Il sorteggio di questa mattina ha reso noto il primo avversario sul cammino del Bari nei playoff: la Ternana. Una sfida già vista nel corso del campionato, 2-0 in favore dei biancorossi all'andata e 2-2 in terra umbra, ma che sicuramente racchiude tante insidie e difficoltà alla luce della indubbie qualità nell'organico delle fere rispetto alle possibili rivali nei quarti di finale. Nella rosa rossoverde spiccano, infatti, tantissimi elementi con esperienza nelle categorie superiori e soprattutto protagonisti nel recente passato con la maglia biancorossa. Tra questi spicca Marino Defendi, il più rappresentativo e con alle spalle ben 171 presenze con i galletti, dati che lo classificano nella top 30 della storia del club.  

Il duttile centrocampista approdò in Puglia nell'estate 2011 dall'Atalanta, nella medesima operazione che portò alla cessione di Andrea Masiello. Il suo impatto con la piazza barese fu positivo nonostante le gravi difficoltà economiche del club sotto la presidenza Matarrese. Due salvezze consecutive sotto la guida di Vincenzo Torrente, che lo nominò subito capitano, e prestazioni indimenticabili come quella dell'incredibile rimonta al San Nicola contro la Virtus Lanciano da 0-3 a 4-3, in cui il classe 85' mise a segno la sua prima marcatura con il Bari. 

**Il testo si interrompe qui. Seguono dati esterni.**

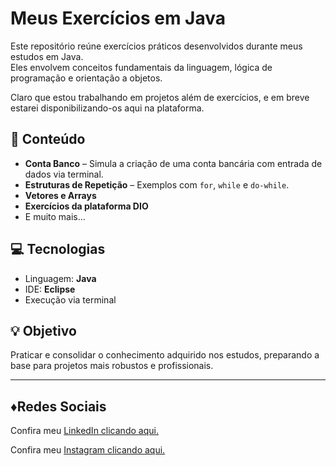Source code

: 
# Meus Exercícios em Java

Este repositório reúne exercícios práticos desenvolvidos durante meus estudos em Java.  
Eles envolvem conceitos fundamentais da linguagem, lógica de programação e orientação a objetos.

Claro que estou trabalhando em projetos além de exercícios, e em breve estarei disponibilizando-os aqui na plataforma. 

## 📌 Conteúdo

- **Conta Banco** – Simula a criação de uma conta bancária com entrada de dados via terminal.
- **Estruturas de Repetição** – Exemplos com `for`, `while` e `do-while`.
- **Vetores e Arrays**
- **Exercícios da plataforma DIO**
- E muito mais...

## 💻 Tecnologias

- Linguagem: **Java**
- IDE: **Eclipse**
- Execução via terminal

## 💡 Objetivo

Praticar e consolidar o conhecimento adquirido nos estudos, preparando a base para projetos mais robustos e profissionais.

-------------------------------------------------------------------

## ♦️Redes Sociais
Confira meu [LinkedIn clicando aqui.](https://www.linkedin.com/in/gabriel-macedo-a0a713170/)

Confira meu [Instagram clicando aqui.](https://www.instagram.com/macedo_bg/)



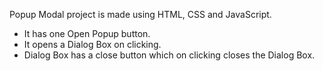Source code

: Popup Modal project is made using HTML, CSS and JavaScript.
- It has one Open Popup button. 
- It opens a Dialog Box on clicking.
- Dialog Box has a close button which on clicking closes the Dialog Box.
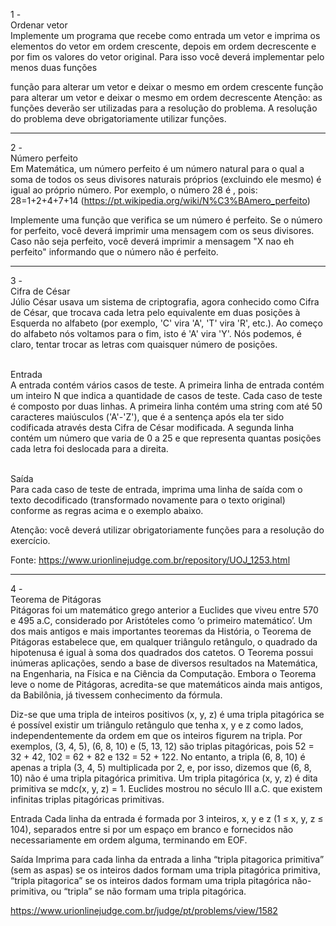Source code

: 1 - <br>Ordenar vetor<br>
Implemente um programa que recebe como entrada um vetor e imprima os elementos do vetor em ordem crescente, depois em ordem decrescente e por fim os valores do vetor original. Para isso você deverá implementar pelo menos duas funções

função para alterar um vetor e deixar o mesmo em ordem crescente
função para alterar um vetor e deixar o mesmo em ordem decrescente
Atenção: as funções deverão ser utilizadas para a resolução do problema. A resolução do problema deve obrigatoriamente utilizar funções.
***
2 - <br>Número perfeito<br>
Em Matemática, um número perfeito é um número natural para o qual a soma de todos os seus divisores naturais próprios (excluindo ele mesmo) é igual ao próprio número. Por exemplo, o número 28 é , pois: 28=1+2+4+7+14 (https://pt.wikipedia.org/wiki/N%C3%BAmero_perfeito)

Implemente uma função que verifica se um número é perfeito. Se o número for perfeito, você deverá imprimir uma mensagem com os seus divisores. Caso não seja perfeito, você deverá imprimir a mensagem "X nao eh perfeito" informando que o número não é perfeito.
***
3 - <br>Cifra de César<br>
Júlio César usava um sistema de criptografia, agora conhecido como Cifra de César, que trocava cada letra pelo equivalente em duas posições à Esquerda no alfabeto (por exemplo, 'C' vira 'A', 'T' vira 'R', etc.). Ao começo do alfabeto nós voltamos para o fim, isto é 'A' vira 'Y'. Nós podemos, é claro, tentar trocar as letras com quaisquer número de posições.

<br>Entrada<br>
A entrada contém vários casos de teste. A primeira linha de entrada contém um inteiro N que indica a quantidade de casos de teste. Cada caso de teste é composto por duas linhas. A primeira linha contém uma string com até 50 caracteres maiúsculos ('A'-'Z'), que é a sentença após ela ter sido codificada através desta Cifra de César modificada. A segunda linha contém um número que varia de 0 a 25 e que representa quantas posições cada letra foi deslocada para a direita.

<br>Saída<br>
Para cada caso de teste de entrada, imprima uma linha de saída com o texto decodificado (transformado novamente para o texto original) conforme as regras acima e o exemplo abaixo.



Atenção: você deverá utilizar obrigatoriamente funções para a resolução do exercício.

Fonte: https://www.urionlinejudge.com.br/repository/UOJ_1253.html 
***
4 - <br>Teorema de Pitágoras <br>
​Pitágoras foi um matemático grego anterior a Euclides que viveu entre 570 e 495 a.C, considerado por Aristóteles como ‘o primeiro matemático’. Um dos mais antigos e mais importantes teoremas da História, o Teorema de Pitágoras estabelece que, em qualquer triângulo retângulo, o quadrado da hipotenusa é igual à soma dos quadrados dos catetos. O Teorema possui inúmeras aplicações, sendo a base de diversos resultados na Matemática, na Engenharia, na Física e na Ciência da Computação. Embora o Teorema leve o nome de Pitágoras, acredita-se que matemáticos ainda mais antigos, da Babilônia, já tivessem conhecimento da fórmula.

Diz-se que uma tripla de inteiros positivos (x, y, z) é uma tripla pitagórica se é possível existir um triângulo retângulo que tenha x, y e z como lados, independentemente da ordem em que os inteiros figurem na tripla. Por exemplos, (3, 4, 5), (6, 8, 10) e (5, 13, 12) são triplas pitagóricas, pois 52 = 32 + 42, 102 = 62 + 82 e 132 = 52 + 122. No entanto, a tripla (6, 8, 10) é apenas a tripla (3, 4, 5) multiplicada por 2, e, por isso, dizemos que (6, 8, 10) não é uma tripla pitagórica primitiva. Um tripla pitagórica (x, y, z) é dita primitiva se mdc(x, y, z) = 1. Euclides mostrou no século III a.C. que existem infinitas triplas pitagóricas primitivas.

Entrada
Cada linha da entrada é formada por 3 inteiros, x, y e z (1 ≤ x, y, z ≤ 104), separados entre si por um espaço em branco e fornecidos não necessariamente em ordem alguma, terminando em EOF.

Saída
Imprima para cada linha da entrada a linha “tripla pitagorica primitiva” (sem as aspas) se os inteiros dados formam uma tripla pitagórica primitiva, “tripla pitagorica” se os inteiros dados formam uma tripla pitagórica não-primitiva, ou “tripla” se não formam uma tripla pitagórica.



https://www.urionlinejudge.com.br/judge/pt/problems/view/1582 
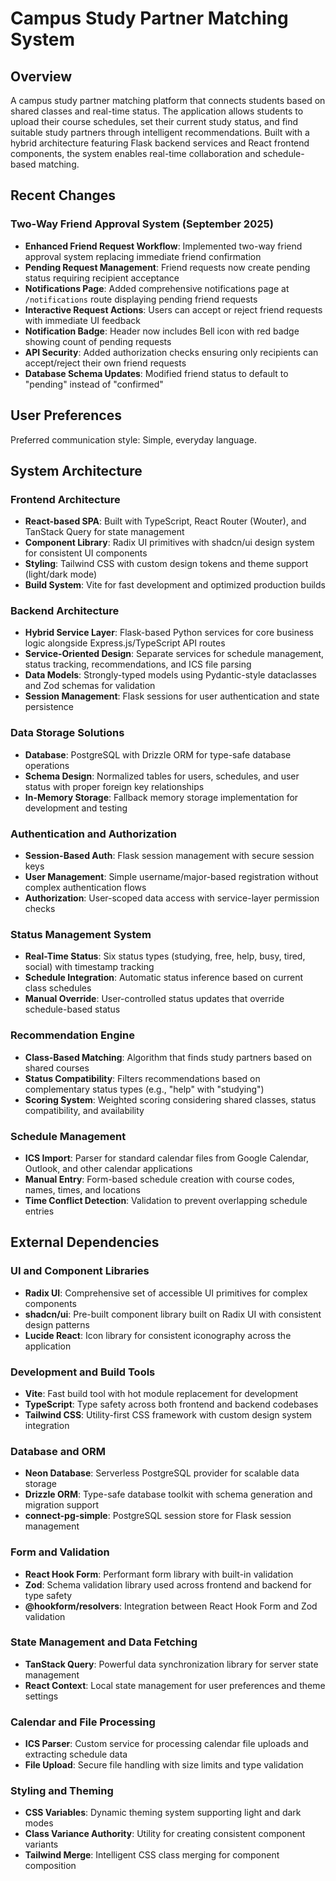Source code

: # Campus Study Partner Matching System

## Overview

A campus study partner matching platform that connects students based on shared classes and real-time status. The application allows students to upload their course schedules, set their current study status, and find suitable study partners through intelligent recommendations. Built with a hybrid architecture featuring Flask backend services and React frontend components, the system enables real-time collaboration and schedule-based matching.

## Recent Changes

### Two-Way Friend Approval System (September 2025)
- **Enhanced Friend Request Workflow**: Implemented two-way friend approval system replacing immediate friend confirmation
- **Pending Request Management**: Friend requests now create pending status requiring recipient acceptance
- **Notifications Page**: Added comprehensive notifications page at `/notifications` route displaying pending friend requests
- **Interactive Request Actions**: Users can accept or reject friend requests with immediate UI feedback
- **Notification Badge**: Header now includes Bell icon with red badge showing count of pending requests
- **API Security**: Added authorization checks ensuring only recipients can accept/reject their own friend requests
- **Database Schema Updates**: Modified friend status to default to "pending" instead of "confirmed"

## User Preferences

Preferred communication style: Simple, everyday language.

## System Architecture

### Frontend Architecture
- **React-based SPA**: Built with TypeScript, React Router (Wouter), and TanStack Query for state management
- **Component Library**: Radix UI primitives with shadcn/ui design system for consistent UI components
- **Styling**: Tailwind CSS with custom design tokens and theme support (light/dark mode)
- **Build System**: Vite for fast development and optimized production builds

### Backend Architecture
- **Hybrid Service Layer**: Flask-based Python services for core business logic alongside Express.js/TypeScript API routes
- **Service-Oriented Design**: Separate services for schedule management, status tracking, recommendations, and ICS file parsing
- **Data Models**: Strongly-typed models using Pydantic-style dataclasses and Zod schemas for validation
- **Session Management**: Flask sessions for user authentication and state persistence

### Data Storage Solutions
- **Database**: PostgreSQL with Drizzle ORM for type-safe database operations
- **Schema Design**: Normalized tables for users, schedules, and user status with proper foreign key relationships
- **In-Memory Storage**: Fallback memory storage implementation for development and testing

### Authentication and Authorization
- **Session-Based Auth**: Flask session management with secure session keys
- **User Management**: Simple username/major-based registration without complex authentication flows
- **Authorization**: User-scoped data access with service-layer permission checks

### Status Management System
- **Real-Time Status**: Six status types (studying, free, help, busy, tired, social) with timestamp tracking
- **Schedule Integration**: Automatic status inference based on current class schedules
- **Manual Override**: User-controlled status updates that override schedule-based status

### Recommendation Engine
- **Class-Based Matching**: Algorithm that finds study partners based on shared courses
- **Status Compatibility**: Filters recommendations based on complementary status types (e.g., "help" with "studying")
- **Scoring System**: Weighted scoring considering shared classes, status compatibility, and availability

### Schedule Management
- **ICS Import**: Parser for standard calendar files from Google Calendar, Outlook, and other calendar applications
- **Manual Entry**: Form-based schedule creation with course codes, names, times, and locations
- **Time Conflict Detection**: Validation to prevent overlapping schedule entries

## External Dependencies

### UI and Component Libraries
- **Radix UI**: Comprehensive set of accessible UI primitives for complex components
- **shadcn/ui**: Pre-built component library built on Radix UI with consistent design patterns
- **Lucide React**: Icon library for consistent iconography across the application

### Development and Build Tools
- **Vite**: Fast build tool with hot module replacement for development
- **TypeScript**: Type safety across both frontend and backend codebases
- **Tailwind CSS**: Utility-first CSS framework with custom design system integration

### Database and ORM
- **Neon Database**: Serverless PostgreSQL provider for scalable data storage
- **Drizzle ORM**: Type-safe database toolkit with schema generation and migration support
- **connect-pg-simple**: PostgreSQL session store for Flask session management

### Form and Validation
- **React Hook Form**: Performant form library with built-in validation
- **Zod**: Schema validation library used across frontend and backend for type safety
- **@hookform/resolvers**: Integration between React Hook Form and Zod validation

### State Management and Data Fetching
- **TanStack Query**: Powerful data synchronization library for server state management
- **React Context**: Local state management for user preferences and theme settings

### Calendar and File Processing
- **ICS Parser**: Custom service for processing calendar file uploads and extracting schedule data
- **File Upload**: Secure file handling with size limits and type validation

### Styling and Theming
- **CSS Variables**: Dynamic theming system supporting light and dark modes
- **Class Variance Authority**: Utility for creating consistent component variants
- **Tailwind Merge**: Intelligent CSS class merging for component composition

L'anno della consacrazione del rapporto con la piazza fu però il successivo, nella famosa meravigliosa stagione fallimentare. Il dramma societario si tramutò in un'impensabile ed emozionante rincorsa alla Serie A, sfumata solo nella semifinale playoff contro il Latina. Defendi fu sicuramente tra i calciatori simbolo di quel periodo, non solo in campo (record di marcature in carriera, 5) ma soprattutto fuori, per i messaggi d'affetto e la solidarietà espressa sui social alla ricerca di un nuovo compratore e nello straordinario rapporto con i tifosi

La nuova proprietà non portò i risultati sperati in campo ma la sua costanza e determinazione sono sempre state riconosciute dai tifosi. La rottura arrivò ad agosto 2016 sotto la gestione di Roberto Stellone. Da uomo simbolo della squadra fu declassato ad una pedina sacrificabile sul mercato, venendo così rapidamente ceduto alla Ternana in uno scambio con Federico Furlan. Il dispiacere del ragazzo e della piazza emerse ma il destino era ormai segnato. Da quel giorno è tornato diverse volte al San Nicola da avversario e l'intero stadio non ha mai smesso di riconoscere il suo valore come uomo e giocatore, tributandogli cori e applausi come anche accaduto nell'ultimo incrocio ad ottobre. Questa volta, a causa delle norme Covid-19, lo stadio sarà vuoto ma non abbiamo dubbi che Defendi si sentirà a casa.